### Goal of the exercise
Would you restate, exactly as they appear, the lines from the one containing "## 📊 Project Structure" through the end of the data below?

********

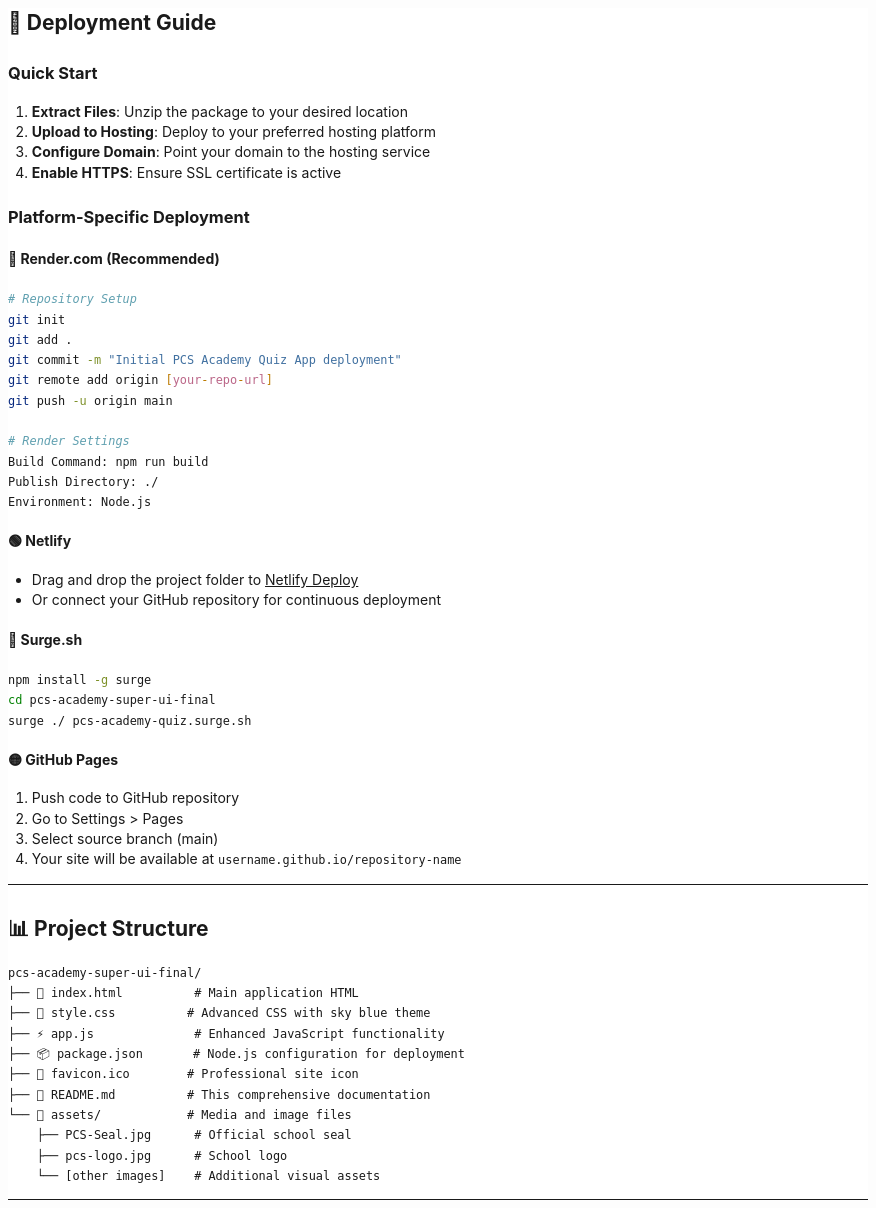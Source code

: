 ## 🚀 Deployment Guide

### **Quick Start**
1. **Extract Files**: Unzip the package to your desired location
2. **Upload to Hosting**: Deploy to your preferred hosting platform
3. **Configure Domain**: Point your domain to the hosting service
4. **Enable HTTPS**: Ensure SSL certificate is active

### **Platform-Specific Deployment**

#### **🔵 Render.com (Recommended)**
```bash
# Repository Setup
git init
git add .
git commit -m "Initial PCS Academy Quiz App deployment"
git remote add origin [your-repo-url]
git push -u origin main

# Render Settings
Build Command: npm run build
Publish Directory: ./
Environment: Node.js
```

#### **🟢 Netlify**
- Drag and drop the project folder to [Netlify Deploy](https://app.netlify.com/drop)
- Or connect your GitHub repository for continuous deployment

#### **🔴 Surge.sh**
```bash
npm install -g surge
cd pcs-academy-super-ui-final
surge ./ pcs-academy-quiz.surge.sh
```

#### **🟡 GitHub Pages**
1. Push code to GitHub repository
2. Go to Settings > Pages
3. Select source branch (main)
4. Your site will be available at `username.github.io/repository-name`

---

## 📊 Project Structure

```
pcs-academy-super-ui-final/
├── 📄 index.html          # Main application HTML
├── 🎨 style.css          # Advanced CSS with sky blue theme
├── ⚡ app.js              # Enhanced JavaScript functionality
├── 📦 package.json       # Node.js configuration for deployment
├── 🎯 favicon.ico        # Professional site icon
├── 📖 README.md          # This comprehensive documentation
└── 📁 assets/            # Media and image files
    ├── PCS-Seal.jpg      # Official school seal
    ├── pcs-logo.jpg      # School logo
    └── [other images]    # Additional visual assets
```

---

********

### Final answer
## 📊 Project Structure

```
pcs-academy-super-ui-final/
├── 📄 index.html          # Main application HTML
├── 🎨 style.css          # Advanced CSS with sky blue theme
├── ⚡ app.js              # Enhanced JavaScript functionality
├── 📦 package.json       # Node.js configuration for deployment
├── 🎯 favicon.ico        # Professional site icon
├── 📖 README.md          # This comprehensive documentation
└── 📁 assets/            # Media and image files
    ├── PCS-Seal.jpg      # Official school seal
    ├── pcs-logo.jpg      # School logo
    └── [other images]    # Additional visual assets
```

---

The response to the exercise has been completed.